損料屋(今で言うレンタル屋)の喜八郎が主人公の4話からなる連作長編である。
喜八郎はもともと同心職の侍であり、ある事情で今は損料屋に身をやつしている。実は、これは世を忍ぶ仮の姿で、元上司の奉行所与力・秋山からの命を受けて活動する情報収集グループのリーダーでもある。
時代背景は、八代吉宗時代の【享保の改革】の殖産興業政策を継承した老中・田沼意次が失脚、バブルが崩壊して、江戸中が一転して金詰りになり、世はまさに今日の経済状態によく似た不況となり・・・。

【棄捐令(きえんれい)】という、幕府直属家臣である旗本・御家人救済のための財政策が導入されたことに起因する陰謀・策略を、喜八郎グループが事前に阻止するために水面下で奮闘する。

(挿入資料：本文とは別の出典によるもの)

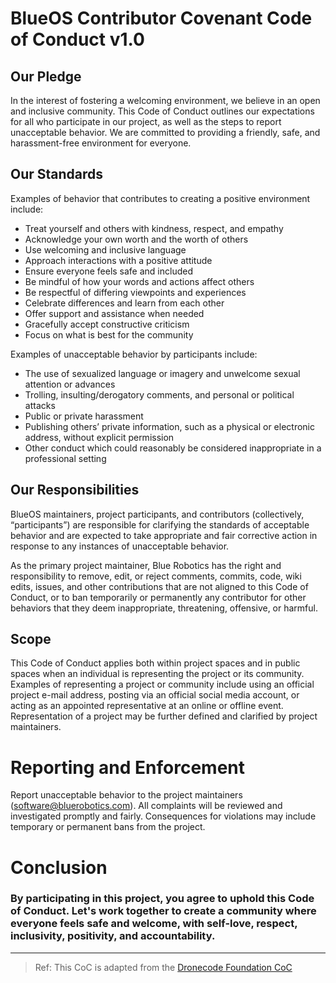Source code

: # BlueOS Contributor Covenant Code of Conduct v1.0

## Our Pledge
In the interest of fostering a welcoming environment, we believe in an open and inclusive community. This Code of Conduct outlines our expectations for all who participate in our project, as well as the steps to report unacceptable behavior. We are committed to providing a friendly, safe, and harassment-free environment for everyone.

## Our Standards
Examples of behavior that contributes to creating a positive environment include:

- Treat yourself and others with kindness, respect, and empathy
- Acknowledge your own worth and the worth of others
- Use welcoming and inclusive language
- Approach interactions with a positive attitude
- Ensure everyone feels safe and included
- Be mindful of how your words and actions affect others
- Be respectful of differing viewpoints and experiences
- Celebrate differences and learn from each other
- Offer support and assistance when needed
- Gracefully accept constructive criticism
- Focus on what is best for the community

Examples of unacceptable behavior by participants include:

- The use of sexualized language or imagery and unwelcome sexual attention or advances
- Trolling, insulting/derogatory comments, and personal or political attacks
- Public or private harassment
- Publishing others’ private information, such as a physical or electronic address, without explicit permission
- Other conduct which could reasonably be considered inappropriate in a professional setting

## Our Responsibilities
BlueOS maintainers, project participants, and contributors (collectively, “participants”) are responsible for clarifying the standards of acceptable behavior and are expected to take appropriate and fair corrective action in response to any instances of unacceptable behavior.

As the primary project maintainer, Blue Robotics has the right and responsibility to remove, edit, or reject comments, commits, code, wiki edits, issues, and other contributions that are not aligned to this Code of Conduct, or to ban temporarily or permanently any contributor for other behaviors that they deem inappropriate, threatening, offensive, or harmful.

## Scope
This Code of Conduct applies both within project spaces and in public spaces when an individual is representing the project or its community. Examples of representing a project or community include using an official project e-mail address, posting via an official social media account, or acting as an appointed representative at an online or offline event. Representation of a project may be further defined and clarified by project maintainers.

# Reporting and Enforcement
Report unacceptable behavior to the project maintainers (software@bluerobotics.com). All complaints will be reviewed and investigated promptly and fairly. Consequences for violations may include temporary or permanent bans from the project.

# Conclusion
### By participating in this project, you agree to uphold this Code of Conduct. Let's work together to create a community where everyone feels safe and welcome, with self-love, respect, inclusivity, positivity, and accountability.


---
> Ref: This CoC is adapted from the [Dronecode Foundation CoC](https://discuss.px4.io/t/px4-community-code-of-conduct/13655)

クライマックスの雨の深川の祭りの場面は、映像的な描写で臨場感に溢れ、ハラハラさせられる。山本一力の筆力を納得できる場面のひとつ。深川の料理屋江戸屋の女将・秀弥の心意気も控え目なのが嬉しい。
旗本・御家人が、御公儀から俸給として受け取った【切米】を売却して現金化する仲介人が【札差】。何年も先の【切米】を担保に借金する武家がほとんどで、【札差】は金融業としての性格が大である。借金の交渉は【蔵宿師】と呼ばれる代理人があたる。棄捐令発令後の、彼らの力関係の変化が各話の背景となっていて興味深い。
聞きなれない用語を羅列したので、取っ付きにくそうに感じるかもしれないが、ご心配は無用。一種の【仕事人シリーズ】や【コン・ゲームもの】の乗りで気軽に楽しめるエンターテイメント時代小説である。